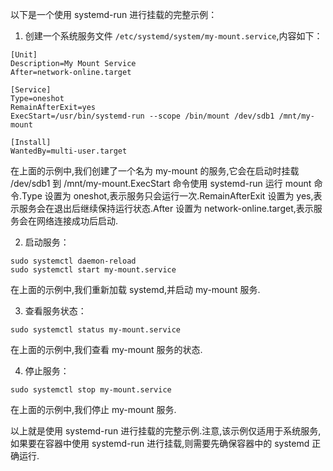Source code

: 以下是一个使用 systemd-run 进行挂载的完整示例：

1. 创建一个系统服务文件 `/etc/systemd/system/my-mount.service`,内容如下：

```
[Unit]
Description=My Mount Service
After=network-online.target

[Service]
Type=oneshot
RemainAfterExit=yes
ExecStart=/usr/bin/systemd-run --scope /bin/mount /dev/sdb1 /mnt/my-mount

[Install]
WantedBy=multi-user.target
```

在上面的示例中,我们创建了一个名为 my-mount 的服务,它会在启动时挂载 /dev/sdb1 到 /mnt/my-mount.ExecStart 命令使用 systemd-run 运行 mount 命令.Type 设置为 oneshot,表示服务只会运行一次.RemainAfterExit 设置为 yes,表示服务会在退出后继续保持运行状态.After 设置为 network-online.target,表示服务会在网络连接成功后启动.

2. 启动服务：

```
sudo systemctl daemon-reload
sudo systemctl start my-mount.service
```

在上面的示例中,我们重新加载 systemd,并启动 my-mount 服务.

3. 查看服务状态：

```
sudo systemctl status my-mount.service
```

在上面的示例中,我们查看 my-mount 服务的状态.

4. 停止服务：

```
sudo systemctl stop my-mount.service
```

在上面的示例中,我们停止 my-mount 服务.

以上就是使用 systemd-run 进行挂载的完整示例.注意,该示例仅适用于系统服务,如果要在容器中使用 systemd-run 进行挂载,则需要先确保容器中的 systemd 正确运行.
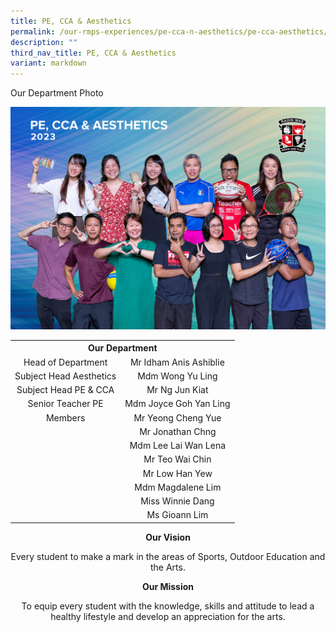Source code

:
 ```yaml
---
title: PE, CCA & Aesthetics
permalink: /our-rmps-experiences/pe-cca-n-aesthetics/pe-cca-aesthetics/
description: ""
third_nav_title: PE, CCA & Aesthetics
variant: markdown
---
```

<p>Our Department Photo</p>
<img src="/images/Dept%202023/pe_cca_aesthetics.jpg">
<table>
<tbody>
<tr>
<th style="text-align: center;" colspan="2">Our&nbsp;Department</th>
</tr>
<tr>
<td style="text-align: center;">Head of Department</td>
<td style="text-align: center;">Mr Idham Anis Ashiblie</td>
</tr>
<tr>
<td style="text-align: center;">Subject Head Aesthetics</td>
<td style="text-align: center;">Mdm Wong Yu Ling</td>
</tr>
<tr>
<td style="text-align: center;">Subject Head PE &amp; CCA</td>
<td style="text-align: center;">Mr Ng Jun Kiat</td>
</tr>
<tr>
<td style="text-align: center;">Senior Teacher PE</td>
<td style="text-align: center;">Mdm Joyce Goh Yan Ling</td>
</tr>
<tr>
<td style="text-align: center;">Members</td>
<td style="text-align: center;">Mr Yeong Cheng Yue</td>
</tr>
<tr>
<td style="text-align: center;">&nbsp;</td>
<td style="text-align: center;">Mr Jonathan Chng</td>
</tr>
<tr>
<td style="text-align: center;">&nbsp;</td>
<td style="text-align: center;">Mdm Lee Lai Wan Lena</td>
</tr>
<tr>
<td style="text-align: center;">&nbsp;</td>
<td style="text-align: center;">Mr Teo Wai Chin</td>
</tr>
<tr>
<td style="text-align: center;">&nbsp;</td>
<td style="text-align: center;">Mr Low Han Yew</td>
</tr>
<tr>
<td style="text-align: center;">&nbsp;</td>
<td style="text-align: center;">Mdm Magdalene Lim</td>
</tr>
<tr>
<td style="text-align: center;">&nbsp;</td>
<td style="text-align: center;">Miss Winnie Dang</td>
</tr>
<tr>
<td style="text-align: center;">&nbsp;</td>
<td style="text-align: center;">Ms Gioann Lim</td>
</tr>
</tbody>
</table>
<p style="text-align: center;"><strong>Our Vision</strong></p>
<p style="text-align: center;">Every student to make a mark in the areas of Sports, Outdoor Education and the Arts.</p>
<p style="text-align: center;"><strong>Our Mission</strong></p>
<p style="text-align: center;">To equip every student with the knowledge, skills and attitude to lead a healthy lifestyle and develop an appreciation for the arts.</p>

=======

Everything in the entries above should be printed again exactly, apart from the pictures.

Source code

: 以下是一个使用 systemd-run 进行挂载的完整示例：

1. 创建一个系统服务文件 `/etc/systemd/system/my-mount.service`,内容如下：

```
[Unit]
Description=My Mount Service
After=network-online.target

[Service]
Type=oneshot
RemainAfterExit=yes
ExecStart=/usr/bin/systemd-run --scope /bin/mount /dev/sdb1 /mnt/my-mount

[Install]
WantedBy=multi-user.target
```

在上面的示例中,我们创建了一个名为 my-mount 的服务,它会在启动时挂载 /dev/sdb1 到 /mnt/my-mount.ExecStart 命令使用 systemd-run 运行 mount 命令.Type 设置为 oneshot,表示服务只会运行一次.RemainAfterExit 设置为 yes,表示服务会在退出后继续保持运行状态.After 设置为 network-online.target,表示服务会在网络连接成功后启动.

2. 启动服务：

```
sudo systemctl daemon-reload
sudo systemctl start my-mount.service
```

在上面的示例中,我们重新加载 systemd,并启动 my-mount 服务.

3. 查看服务状态：

```
sudo systemctl status my-mount.service
```

在上面的示例中,我们查看 my-mount 服务的状态.

4. 停止服务：

```
sudo systemctl stop my-mount.service
```

在上面的示例中,我们停止 my-mount 服务.

以上就是使用 systemd-run 进行挂载的完整示例.注意,该示例仅适用于系统服务,如果要在容器中使用 systemd-run 进行挂载,则需要先确保容器中的 systemd 正确运行.
Source code

:
 ```yaml
---
title: PE, CCA & Aesthetics
permalink: /our-rmps-experiences/pe-cca-n-aesthetics/pe-cca-aesthetics/
description: ""
third_nav_title: PE, CCA & Aesthetics
variant: markdown
---
```

<p>Our Department Photo</p>
<img src="/images/Dept%202023/pe_cca_aesthetics.jpg">
<table>
<tbody>
<tr>
<th style="text-align: center;" colspan="2">Our&nbsp;Department</th>
</tr>
<tr>
<td style="text-align: center;">Head of Department</td>
<td style="text-align: center;">Mr Idham Anis Ashiblie</td>
</tr>
<tr>
<td style="text-align: center;">Subject Head Aesthetics</td>
<td style="text-align: center;">Mdm Wong Yu Ling</td>
</tr>
<tr>
<td style="text-align: center;">Subject Head PE &amp; CCA</td>
<td style="text-align: center;">Mr Ng Jun Kiat</td>
</tr>
<tr>
<td style="text-align: center;">Senior Teacher PE</td>
<td style="text-align: center;">Mdm Joyce Goh Yan Ling</td>
</tr>
<tr>
<td style="text-align: center;">Members</td>
<td style="text-align: center;">Mr Yeong Cheng Yue</td>
</tr>
<tr>
<td style="text-align: center;">&nbsp;</td>
<td style="text-align: center;">Mr Jonathan Chng</td>
</tr>
<tr>
<td style="text-align: center;">&nbsp;</td>
<td style="text-align: center;">Mdm Lee Lai Wan Lena</td>
</tr>
<tr>
<td style="text-align: center;">&nbsp;</td>
<td style="text-align: center;">Mr Teo Wai Chin</td>
</tr>
<tr>
<td style="text-align: center;">&nbsp;</td>
<td style="text-align: center;">Mr Low Han Yew</td>
</tr>
<tr>
<td style="text-align: center;">&nbsp;</td>
<td style="text-align: center;">Mdm Magdalene Lim</td>
</tr>
<tr>
<td style="text-align: center;">&nbsp;</td>
<td style="text-align: center;">Miss Winnie Dang</td>
</tr>
<tr>
<td style="text-align: center;">&nbsp;</td>
<td style="text-align: center;">Ms Gioann Lim</td>
</tr>
</tbody>
</table>
<p style="text-align: center;"><strong>Our Vision</strong></p>
<p style="text-align: center;">Every student to make a mark in the areas of Sports, Outdoor Education and the Arts.</p>
<p style="text-align: center;"><strong>Our Mission</strong></p>
<p style="text-align: center;">To equip every student with the knowledge, skills and attitude to lead a healthy lifestyle and develop an appreciation for the arts.</p>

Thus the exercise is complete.